CW: Death
Today is Christmas Eve. Christmas is about more than buying things. It is a time to reflect on old memories and make new ones. It is a time where family and friends gather together to share love, laughter, and good food.
As an adult, Christmas Eve has become a day of reminiscing about the past. Christmas has always been one of my favorite holidays. One of my favorite things about Christmas is the traditions.
For years, we went to the same Christmas tree farm. The owners took a family picture every year. They often had hot chocolate and cookies as well. We had a real tree when I was growing up. I loved the smell of the Fraser firs.
A couple of weeks ago, I went to my mom’s house to bake Christmas cookies. At 26, I still enjoy baking cookies with my mom, especially the decorating part. We also watched the 1964 Rudolph the Red-Nosed Reindeer TV special, and Frosty the Snowman.
As a child, Christmas Eve was filled with anticipation of what Santa Claus would bring. I loved leaving out cookies, milk, and carrots for the reindeer.
I remember trying to listen for Santa Claus’s sleigh. I would wonder what presents would be under the Christmas tree. The hours could never go by fast enough.
I have so many wonderful memories of the holidays during my childhood. My family made the holiday season special. Home videos show how exciting Christmas morning was. I received a toy cash register when I was three and a book about Elmo. I couldn’t wait to read it.
Yet this year, the holiday season feels different, heavier, quieter, and bittersweet. This year, I’ve felt adrift. My grandmother was placed on hospice in May following a broken hip. The past seven months have been an emotional rollercoaster. I wish I could trade places with her. Watching someone you love struggle with pain and frailty changes your view of the world. It makes gratitude harder to hold onto, but also more important.

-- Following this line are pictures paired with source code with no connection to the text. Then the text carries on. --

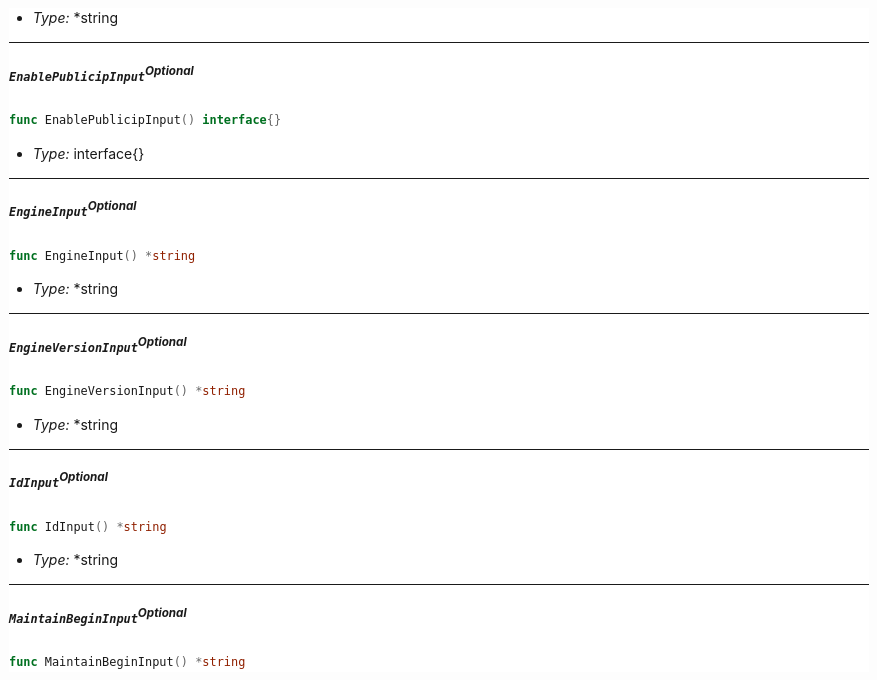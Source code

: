 - *Type:* *string

---

##### `EnablePublicipInput`<sup>Optional</sup> <a name="EnablePublicipInput" id="@cdktf/provider-opentelekomcloud.dmsInstanceV2.DmsInstanceV2.property.enablePublicipInput"></a>

```go
func EnablePublicipInput() interface{}
```

- *Type:* interface{}

---

##### `EngineInput`<sup>Optional</sup> <a name="EngineInput" id="@cdktf/provider-opentelekomcloud.dmsInstanceV2.DmsInstanceV2.property.engineInput"></a>

```go
func EngineInput() *string
```

- *Type:* *string

---

##### `EngineVersionInput`<sup>Optional</sup> <a name="EngineVersionInput" id="@cdktf/provider-opentelekomcloud.dmsInstanceV2.DmsInstanceV2.property.engineVersionInput"></a>

```go
func EngineVersionInput() *string
```

- *Type:* *string

---

##### `IdInput`<sup>Optional</sup> <a name="IdInput" id="@cdktf/provider-opentelekomcloud.dmsInstanceV2.DmsInstanceV2.property.idInput"></a>

```go
func IdInput() *string
```

- *Type:* *string

---

##### `MaintainBeginInput`<sup>Optional</sup> <a name="MaintainBeginInput" id="@cdktf/provider-opentelekomcloud.dmsInstanceV2.DmsInstanceV2.property.maintainBeginInput"></a>

```go
func MaintainBeginInput() *string
```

Then came a loss. My longtime paraprofessional passed away in September after a long battle with breast cancer. She had been in my life since preschool. She was more than a paraprofessional; she was a constant presence, a steady voice, and a comfort. I can’t remember a time when she was not in my life. Her absence creates a hollow space I keep encountering, especially now when traditions remind me of the people who shaped me.

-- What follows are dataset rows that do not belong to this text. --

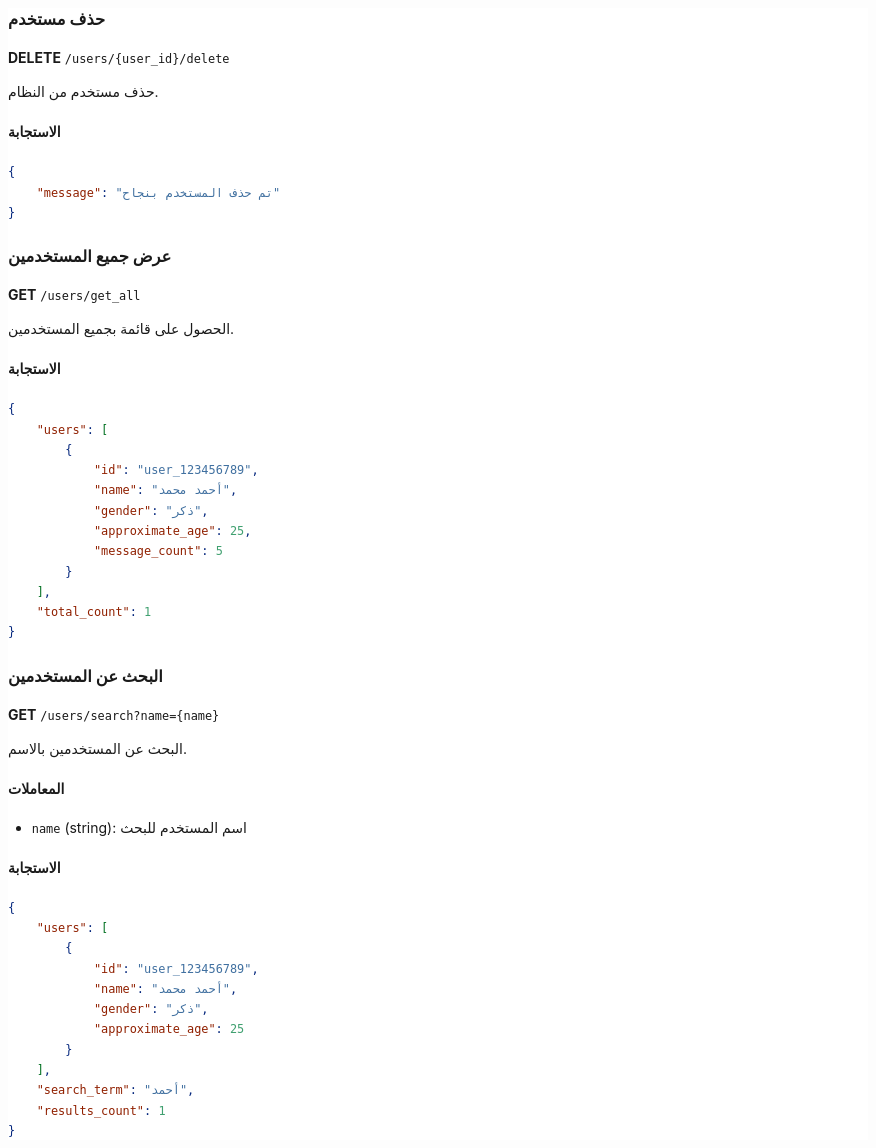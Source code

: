 ### حذف مستخدم

**DELETE** `/users/{user_id}/delete`

حذف مستخدم من النظام.

#### الاستجابة
```json
{
    "message": "تم حذف المستخدم بنجاح"
}
```

### عرض جميع المستخدمين

**GET** `/users/get_all`

الحصول على قائمة بجميع المستخدمين.

#### الاستجابة
```json
{
    "users": [
        {
            "id": "user_123456789",
            "name": "أحمد محمد",
            "gender": "ذكر",
            "approximate_age": 25,
            "message_count": 5
        }
    ],
    "total_count": 1
}
```

### البحث عن المستخدمين

**GET** `/users/search?name={name}`

البحث عن المستخدمين بالاسم.

#### المعاملات
- `name` (string): اسم المستخدم للبحث

#### الاستجابة
```json
{
    "users": [
        {
            "id": "user_123456789",
            "name": "أحمد محمد",
            "gender": "ذكر",
            "approximate_age": 25
        }
    ],
    "search_term": "أحمد",
    "results_count": 1
}
```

So this Christmas, I find myself caught between grief and gratitude. I am thankful for the years I’ve had with my grandmother and for my paraprofessional’s unwavering support. I appreciate the resilience they have both showed me, even during their toughest days. But I am also grieving; the losses, the changes, and the voice I will never hear again.
This year reminded me that growing up does not mean outgrowing the people who shape you; it means learning to carry them differently. Some remain beside you, their presence steady, familiar. Others become memories you revisit in quiet moments-their influence still guiding you even when their voice is no longer there to answer back.
I’m learning that grief doesn’t cancel out joy, and joy doesn’t erase grief. They sit side by side, intertwined in ways I never understood as a child. Back then, Christmas was simple. It was filled with bright lights, wrapped surprises, and the thrill of believing in magic. Now the magic feels quieter, more fragile, but also more real. It’s in the little things: the smell of cookies in my mom’s kitchen, the soft glow of the tree at night, the stories we tell to keep the people we love close.
Maybe that’s what this Christmas is teaching me, that love doesn’t disappear when life changes. It shifts, it stretches, it aches, but it remains. And even in the heaviness of this year, there are moments of warmth that remind me I’m still connected to the people I miss. Their lessons, their kindness, their laughter-they’re all still here, threaded through the traditions I keep and the memories I hold.